- _Task brief_: In the entries below, find each line bearing the string "value" and copy it.

- _Data section_:
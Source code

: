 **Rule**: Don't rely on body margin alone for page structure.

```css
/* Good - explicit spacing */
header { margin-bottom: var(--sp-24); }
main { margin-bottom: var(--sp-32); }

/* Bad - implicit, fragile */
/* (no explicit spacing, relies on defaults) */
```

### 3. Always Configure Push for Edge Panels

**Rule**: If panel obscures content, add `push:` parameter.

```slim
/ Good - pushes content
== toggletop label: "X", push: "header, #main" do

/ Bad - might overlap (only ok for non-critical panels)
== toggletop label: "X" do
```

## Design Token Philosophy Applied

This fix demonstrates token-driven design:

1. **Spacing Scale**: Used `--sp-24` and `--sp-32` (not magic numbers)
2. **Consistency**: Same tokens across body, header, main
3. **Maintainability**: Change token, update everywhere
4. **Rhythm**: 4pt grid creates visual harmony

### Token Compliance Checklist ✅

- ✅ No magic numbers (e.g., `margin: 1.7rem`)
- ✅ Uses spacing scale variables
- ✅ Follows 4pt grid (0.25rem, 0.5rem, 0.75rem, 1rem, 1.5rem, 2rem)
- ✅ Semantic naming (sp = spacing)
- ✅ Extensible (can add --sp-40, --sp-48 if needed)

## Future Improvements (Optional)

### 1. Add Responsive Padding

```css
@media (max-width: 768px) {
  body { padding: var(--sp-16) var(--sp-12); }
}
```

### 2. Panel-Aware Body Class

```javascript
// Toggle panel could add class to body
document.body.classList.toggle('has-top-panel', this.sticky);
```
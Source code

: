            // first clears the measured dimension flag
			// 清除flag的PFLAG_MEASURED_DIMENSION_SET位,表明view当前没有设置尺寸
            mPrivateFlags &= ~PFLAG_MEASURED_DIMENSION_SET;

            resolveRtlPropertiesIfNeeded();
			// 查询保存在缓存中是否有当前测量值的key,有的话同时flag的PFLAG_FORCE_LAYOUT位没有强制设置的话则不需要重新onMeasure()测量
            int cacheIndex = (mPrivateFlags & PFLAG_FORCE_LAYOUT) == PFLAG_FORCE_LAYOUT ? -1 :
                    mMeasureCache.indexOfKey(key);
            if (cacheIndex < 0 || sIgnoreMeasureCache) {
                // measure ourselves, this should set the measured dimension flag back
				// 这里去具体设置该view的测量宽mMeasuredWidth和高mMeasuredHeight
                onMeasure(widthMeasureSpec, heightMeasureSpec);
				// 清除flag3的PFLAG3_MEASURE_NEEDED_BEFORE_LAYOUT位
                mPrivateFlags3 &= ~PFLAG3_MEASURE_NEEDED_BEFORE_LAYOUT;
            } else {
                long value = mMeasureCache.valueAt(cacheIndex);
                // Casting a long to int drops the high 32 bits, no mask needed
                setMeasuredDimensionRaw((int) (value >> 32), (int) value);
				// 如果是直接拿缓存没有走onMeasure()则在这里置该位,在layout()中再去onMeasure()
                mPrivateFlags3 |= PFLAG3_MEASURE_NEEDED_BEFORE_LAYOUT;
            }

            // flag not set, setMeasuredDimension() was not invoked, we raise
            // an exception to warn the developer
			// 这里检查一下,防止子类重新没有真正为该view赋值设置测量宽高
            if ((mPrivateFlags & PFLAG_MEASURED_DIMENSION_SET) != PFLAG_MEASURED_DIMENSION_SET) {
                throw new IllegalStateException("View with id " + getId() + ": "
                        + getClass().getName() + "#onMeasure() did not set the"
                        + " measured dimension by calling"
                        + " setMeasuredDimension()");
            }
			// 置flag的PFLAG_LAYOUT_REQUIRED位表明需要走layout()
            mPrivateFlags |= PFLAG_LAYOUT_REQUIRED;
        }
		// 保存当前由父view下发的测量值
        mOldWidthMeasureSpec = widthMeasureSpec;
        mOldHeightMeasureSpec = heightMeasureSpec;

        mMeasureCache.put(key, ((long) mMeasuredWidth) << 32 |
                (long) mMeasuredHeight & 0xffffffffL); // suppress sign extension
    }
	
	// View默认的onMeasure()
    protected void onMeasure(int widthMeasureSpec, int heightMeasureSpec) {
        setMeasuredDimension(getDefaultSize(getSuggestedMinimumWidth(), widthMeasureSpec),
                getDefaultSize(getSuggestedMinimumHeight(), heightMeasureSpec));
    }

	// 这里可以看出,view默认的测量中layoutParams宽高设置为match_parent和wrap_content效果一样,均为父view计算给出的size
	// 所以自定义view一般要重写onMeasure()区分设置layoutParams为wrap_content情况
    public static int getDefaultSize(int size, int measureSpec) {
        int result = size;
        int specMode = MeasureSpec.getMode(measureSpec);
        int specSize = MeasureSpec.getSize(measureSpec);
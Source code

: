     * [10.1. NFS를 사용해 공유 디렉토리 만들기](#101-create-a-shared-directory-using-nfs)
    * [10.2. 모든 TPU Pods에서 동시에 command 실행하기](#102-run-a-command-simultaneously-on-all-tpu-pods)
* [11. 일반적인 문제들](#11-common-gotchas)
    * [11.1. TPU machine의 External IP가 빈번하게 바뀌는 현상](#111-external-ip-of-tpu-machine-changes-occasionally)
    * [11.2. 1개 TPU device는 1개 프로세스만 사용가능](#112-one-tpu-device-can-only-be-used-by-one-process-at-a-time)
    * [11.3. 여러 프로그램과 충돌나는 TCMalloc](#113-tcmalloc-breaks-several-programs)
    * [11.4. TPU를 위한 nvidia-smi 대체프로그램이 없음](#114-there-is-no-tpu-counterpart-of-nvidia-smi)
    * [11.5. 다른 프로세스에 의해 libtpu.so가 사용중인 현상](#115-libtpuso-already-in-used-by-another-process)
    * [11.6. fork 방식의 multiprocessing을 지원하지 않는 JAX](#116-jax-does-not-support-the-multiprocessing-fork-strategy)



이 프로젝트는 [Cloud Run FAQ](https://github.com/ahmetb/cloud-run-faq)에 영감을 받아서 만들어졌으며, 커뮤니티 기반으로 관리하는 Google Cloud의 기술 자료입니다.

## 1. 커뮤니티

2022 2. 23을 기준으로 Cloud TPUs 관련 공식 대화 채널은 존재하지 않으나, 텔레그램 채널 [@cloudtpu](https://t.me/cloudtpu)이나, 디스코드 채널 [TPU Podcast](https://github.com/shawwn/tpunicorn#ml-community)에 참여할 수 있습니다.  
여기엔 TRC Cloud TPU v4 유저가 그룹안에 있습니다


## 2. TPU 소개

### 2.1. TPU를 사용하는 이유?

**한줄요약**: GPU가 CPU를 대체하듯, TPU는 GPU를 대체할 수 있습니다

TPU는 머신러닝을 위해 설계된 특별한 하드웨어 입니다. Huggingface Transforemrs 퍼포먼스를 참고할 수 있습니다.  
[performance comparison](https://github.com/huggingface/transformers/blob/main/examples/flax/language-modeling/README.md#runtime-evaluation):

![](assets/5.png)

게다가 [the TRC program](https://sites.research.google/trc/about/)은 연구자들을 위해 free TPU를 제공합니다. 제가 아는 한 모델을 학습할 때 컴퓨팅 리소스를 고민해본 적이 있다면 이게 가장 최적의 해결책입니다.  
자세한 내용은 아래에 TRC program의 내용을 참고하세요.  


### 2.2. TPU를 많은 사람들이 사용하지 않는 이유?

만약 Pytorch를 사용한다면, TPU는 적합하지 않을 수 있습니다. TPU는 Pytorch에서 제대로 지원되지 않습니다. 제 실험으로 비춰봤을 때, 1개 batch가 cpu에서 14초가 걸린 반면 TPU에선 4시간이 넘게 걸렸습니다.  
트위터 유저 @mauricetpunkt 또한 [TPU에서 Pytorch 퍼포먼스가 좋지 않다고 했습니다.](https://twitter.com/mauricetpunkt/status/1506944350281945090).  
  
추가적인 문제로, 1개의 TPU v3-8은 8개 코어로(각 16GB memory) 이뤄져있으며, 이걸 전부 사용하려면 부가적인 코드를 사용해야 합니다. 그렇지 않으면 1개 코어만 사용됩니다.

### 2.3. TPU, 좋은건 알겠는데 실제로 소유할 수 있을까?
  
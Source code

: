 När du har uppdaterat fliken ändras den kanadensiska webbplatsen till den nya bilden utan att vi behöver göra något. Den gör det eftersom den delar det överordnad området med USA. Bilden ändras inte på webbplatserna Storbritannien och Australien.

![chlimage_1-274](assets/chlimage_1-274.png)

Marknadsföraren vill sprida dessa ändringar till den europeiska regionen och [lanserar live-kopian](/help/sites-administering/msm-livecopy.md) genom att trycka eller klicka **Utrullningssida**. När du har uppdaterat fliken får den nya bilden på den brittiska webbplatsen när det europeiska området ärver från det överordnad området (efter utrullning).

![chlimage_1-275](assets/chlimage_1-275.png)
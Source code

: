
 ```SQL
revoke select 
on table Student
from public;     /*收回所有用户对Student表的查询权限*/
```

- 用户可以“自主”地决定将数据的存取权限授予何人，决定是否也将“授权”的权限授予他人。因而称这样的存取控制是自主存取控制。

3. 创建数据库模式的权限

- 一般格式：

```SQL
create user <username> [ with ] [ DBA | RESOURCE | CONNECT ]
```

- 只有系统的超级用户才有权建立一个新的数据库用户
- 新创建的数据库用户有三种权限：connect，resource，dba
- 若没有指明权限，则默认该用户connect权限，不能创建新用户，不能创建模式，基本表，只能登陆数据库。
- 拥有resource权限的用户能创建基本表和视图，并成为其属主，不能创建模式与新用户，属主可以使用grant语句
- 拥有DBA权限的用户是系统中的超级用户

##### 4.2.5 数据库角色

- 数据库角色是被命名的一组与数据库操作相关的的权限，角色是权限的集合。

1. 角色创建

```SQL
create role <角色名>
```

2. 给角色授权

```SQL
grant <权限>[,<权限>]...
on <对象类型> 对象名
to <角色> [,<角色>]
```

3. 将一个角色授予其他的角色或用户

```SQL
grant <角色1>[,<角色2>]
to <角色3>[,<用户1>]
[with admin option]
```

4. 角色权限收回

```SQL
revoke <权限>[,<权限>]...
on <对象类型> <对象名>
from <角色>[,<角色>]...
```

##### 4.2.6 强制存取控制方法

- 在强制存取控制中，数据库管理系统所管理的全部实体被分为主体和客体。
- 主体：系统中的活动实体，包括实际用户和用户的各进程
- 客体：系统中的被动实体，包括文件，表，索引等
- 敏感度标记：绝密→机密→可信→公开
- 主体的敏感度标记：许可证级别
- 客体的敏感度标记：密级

- _Answer_:
                long value = mMeasureCache.valueAt(cacheIndex);
                setMeasuredDimensionRaw((int) (value >> 32), (int) value);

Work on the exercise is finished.